REQUIREMENT
Print out the records in full, keeping each word unchanged.

RECORDED DATA
▶

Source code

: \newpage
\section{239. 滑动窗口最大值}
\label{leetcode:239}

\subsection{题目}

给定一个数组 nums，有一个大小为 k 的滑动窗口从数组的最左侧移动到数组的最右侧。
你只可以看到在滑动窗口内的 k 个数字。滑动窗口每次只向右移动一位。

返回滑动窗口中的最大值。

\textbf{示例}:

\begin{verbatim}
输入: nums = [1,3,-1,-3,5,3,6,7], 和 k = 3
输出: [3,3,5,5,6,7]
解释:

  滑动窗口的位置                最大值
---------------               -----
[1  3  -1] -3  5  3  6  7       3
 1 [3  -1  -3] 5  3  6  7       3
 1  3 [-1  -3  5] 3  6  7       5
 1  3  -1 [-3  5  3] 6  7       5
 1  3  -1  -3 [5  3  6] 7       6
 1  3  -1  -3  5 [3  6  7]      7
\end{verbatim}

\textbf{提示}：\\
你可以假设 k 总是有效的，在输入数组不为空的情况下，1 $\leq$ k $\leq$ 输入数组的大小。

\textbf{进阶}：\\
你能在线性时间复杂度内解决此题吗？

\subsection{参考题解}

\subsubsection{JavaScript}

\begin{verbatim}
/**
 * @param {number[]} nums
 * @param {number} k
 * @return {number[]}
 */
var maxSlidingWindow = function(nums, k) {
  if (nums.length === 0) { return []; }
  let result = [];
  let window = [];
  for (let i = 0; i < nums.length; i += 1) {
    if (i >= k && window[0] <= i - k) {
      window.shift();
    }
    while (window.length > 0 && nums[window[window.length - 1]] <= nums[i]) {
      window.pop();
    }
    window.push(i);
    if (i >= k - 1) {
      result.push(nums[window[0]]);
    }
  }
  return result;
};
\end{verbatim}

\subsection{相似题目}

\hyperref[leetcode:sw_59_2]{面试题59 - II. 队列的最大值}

◀

YOUR RESPONSE
Source code

: \newpage
\section{239. 滑动窗口最大值}
\label{leetcode:239}

\subsection{题目}

给定一个数组 nums，有一个大小为 k 的滑动窗口从数组的最左侧移动到数组的最右侧。
你只可以看到在滑动窗口内的 k 个数字。滑动窗口每次只向右移动一位。

返回滑动窗口中的最大值。

\textbf{示例}:

\begin{verbatim}
输入: nums = [1,3,-1,-3,5,3,6,7], 和 k = 3
输出: [3,3,5,5,6,7]
解释:

  滑动窗口的位置                最大值
---------------               -----
[1  3  -1] -3  5  3  6  7       3
 1 [3  -1  -3] 5  3  6  7       3
 1  3 [-1  -3  5] 3  6  7       5
 1  3  -1 [-3  5  3] 6  7       5
 1  3  -1  -3 [5  3  6] 7       6
 1  3  -1  -3  5 [3  6  7]      7
\end{verbatim}

\textbf{提示}：\\
你可以假设 k 总是有效的，在输入数组不为空的情况下，1 $\leq$ k $\leq$ 输入数组的大小。

\textbf{进阶}：\\
你能在线性时间复杂度内解决此题吗？

\subsection{参考题解}

\subsubsection{JavaScript}

\begin{verbatim}
/**
 * @param {number[]} nums
 * @param {number} k
 * @return {number[]}
 */
var maxSlidingWindow = function(nums, k) {
  if (nums.length === 0) { return []; }
  let result = [];
  let window = [];
  for (let i = 0; i < nums.length; i += 1) {
    if (i >= k && window[0] <= i - k) {
      window.shift();
    }
    while (window.length > 0 && nums[window[window.length - 1]] <= nums[i]) {
      window.pop();
    }
    window.push(i);
    if (i >= k - 1) {
      result.push(nums[window[0]]);
    }
  }
  return result;
};
\end{verbatim}

\subsection{相似题目}

\hyperref[leetcode:sw_59_2]{面试题59 - II. 队列的最大值}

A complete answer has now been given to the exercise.